Waiting for a train, the coldest night of the year, and other things
It's time to climb into the wayback machine, boys and girls! This time, we’re revisiting a significant event in my professional history as a writer.
On December 7, 2000, I lost my second wife to cancer. I have remarried, and have now been married for a longer time than with my late wife, but thank you anyway. This piece isn’t about that issue, though it does have a part in the story.
After my wife died, the grief took a while to set in, and when it did… WHAMMO! The upshot was that I lost my ability (or ambition) to write for several years. Even though I went to work full time all the while (had to pay the bills, after all), my “imaginary friends” weren’t talking to me. The urge to write didn’t stop nagging me, but I couldn’t write. I wasn’t lazy, I was in a deep depression.
With the help of therapy, I climbed out of the depression, but the Muse wouldn’t come back.
Then one day, I was in a session with a wonderful career counselor (take a bow, Beth Ann Wilson), who was advising me on careers involving writing. I mentioned my block to her (this was after quite a few sessions), and she gave me an assignment.
I’d told Beth Ann that I was going to attend Philcon that weekend, and she suggested I write a story about my experience there. Philcon, in case you don’t know, is an annual Science Fiction and Fantasy convention held in (or around) Philadelphia, PA. She didn’t tell me any more than, “Write me something about Philcon.”
As they say, “When the student is ready the teacher will appear.” I had taken the train into Philly. When I left on Friday night, the connection worked well. On Saturday, however, it wasn’t so good. For some reason, I got on the wrong train. Instead of taking a train to Jenkintown, the station I’d departed from, I took a train to Trenton, New Jersey.
On the coldest night of that year.
I only realized my mistake when the train took a turn I knew it shouldn’t have taken. Then another rider showed me his schedule. “BUM-BA-DUM-DUM” time. If you’re of a certain age, you’ll understand that one. If you don’t, please ask a Boomer.
I exited the train at the first stop, which was in Bridesburg, a neighborhood in Northeast Philly. From my house, it’s a twenty-minute drive. By train, you have to take a train back into Center City, then another one to the right destination.
At 11:00 on Saturday night, the trains run HOURLY. So I had to find somewhere inside to wait for a ride home. Which brought on another problem, because my wife was to pick me up in Jenkintown. She was there waiting for me. Asleep. And she’d misplaced her cell phone.

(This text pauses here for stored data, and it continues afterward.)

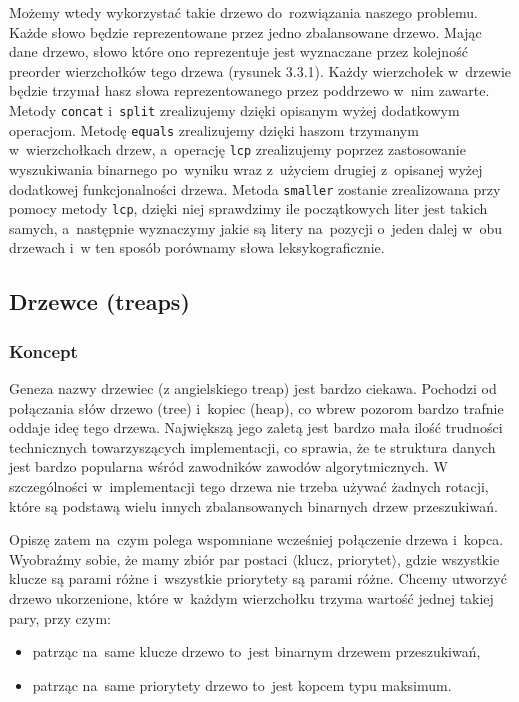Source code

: \documentclass[declaration,shortabstract]{iithesis}
\theoremstyle{definition} \newtheorem{definition}{Definicja}[chapter]
\theoremstyle{remark} \newtheorem{remark}[definition]{Obserwacja}
\theoremstyle{plain} \newtheorem{theorem}[definition]{Twierdzenie}
\theoremstyle{remark} \newtheorem{example}{Przykład}[definition]
\theoremstyle{plain} \newtheorem{lemma}[definition]{Lemat}
\begin{document}
Możemy wtedy wykorzystać takie drzewo do~rozwiązania naszego problemu. Każde słowo będzie reprezentowane przez jedno zbalansowane drzewo. Mając dane drzewo, słowo które ono reprezentuje jest wyznaczane przez kolejność preorder wierzchołków tego drzewa (rysunek 3.3.1). Każdy wierzchołek w~drzewie będzie trzymał hasz słowa reprezentowanego przez poddrzewo w~nim zawarte. Metody \texttt{concat} i~\texttt{split} zrealizujemy dzięki opisanym wyżej dodatkowym operacjom. Metodę \texttt{equals} zrealizujemy dzięki haszom trzymanym w~wierzchołkach drzew, a~operację \texttt{lcp} zrealizujemy poprzez zastosowanie wyszukiwania binarnego po~wyniku wraz z~użyciem drugiej z~opisanej wyżej dodatkowej funkcjonalności drzewa. Metoda \texttt{smaller} zostanie zrealizowana przy pomocy metody \texttt{lcp}, dzięki niej sprawdzimy ile początkowych liter jest takich samych, a~następnie wyznaczymy jakie są litery na~pozycji o~jeden dalej w~obu drzewach i~w ten sposób porównamy słowa leksykograficznie.

\subsection{Drzewce (treaps)}

\subsubsection{Koncept}

Geneza nazwy drzewiec (z angielskiego treap) jest bardzo ciekawa. Pochodzi od połączania słów drzewo (tree) i~kopiec (heap), co wbrew pozorom bardzo trafnie oddaje ideę tego drzewa. Największą jego zaletą jest bardzo mała ilość trudności technicznych towarzyszących implementacji, co sprawia, że te struktura danych jest bardzo popularna wśród zawodników zawodów algorytmicznych. W szczególności w~implementacji tego drzewa nie trzeba używać żadnych rotacji, które są podstawą wielu innych zbalansowanych binarnych drzew przeszukiwań.

Opiszę zatem na~czym polega wspomniane wcześniej połączenie drzewa i~kopca. Wyobraźmy sobie, że mamy zbiór par postaci $\langle$klucz, priorytet$\rangle$, gdzie wszystkie klucze są parami różne i~wszystkie priorytety są parami różne. Chcemy utworzyć drzewo ukorzenione, które w~każdym wierzchołku trzyma wartość jednej takiej pary, przy czym:
\begin{itemize}
    \item patrząc na~same klucze drzewo to~jest binarnym drzewem przeszukiwań,
    \item patrząc na~same priorytety drzewo to~jest kopcem typu maksimum.
\end{itemize}
\end{document}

Fortunately, my brother-in-law from my late wife’s family (Thank you, Jeff Kodroff) was willing and generous enough to drive down to Bridesburg and rescue me. He then drove me to Jenkintown where my wife was waiting. And we all lived happily ever after…
My point in telling you this is to praise the people who helped me that night, that unknown fellow rider and my brother-in-law.
I also owe more than I can express to my career counselor and friend, Beth Wilson. I wrote the story, only marginally about Philcon, but mainly about my wrong train adventure. I have not stopped writing since. And I owe a great deal to Beth.
By the way, I have taken trains many times in my life, especially the line that runs from Philly to my Ambler home. Jenkintown is a stop along the way that’s a junction for four other lines, so it has a lot more trains. Unfortunately, it’s not on the line that goes to Trenton.
They say nothing happens without a reason, even if we can’t figure out the reason at the time or ever. I realize now why I needed that appointment with Beth that day, why I attended Philcon that year. And why I took that wrong train. All little events that have led me to here.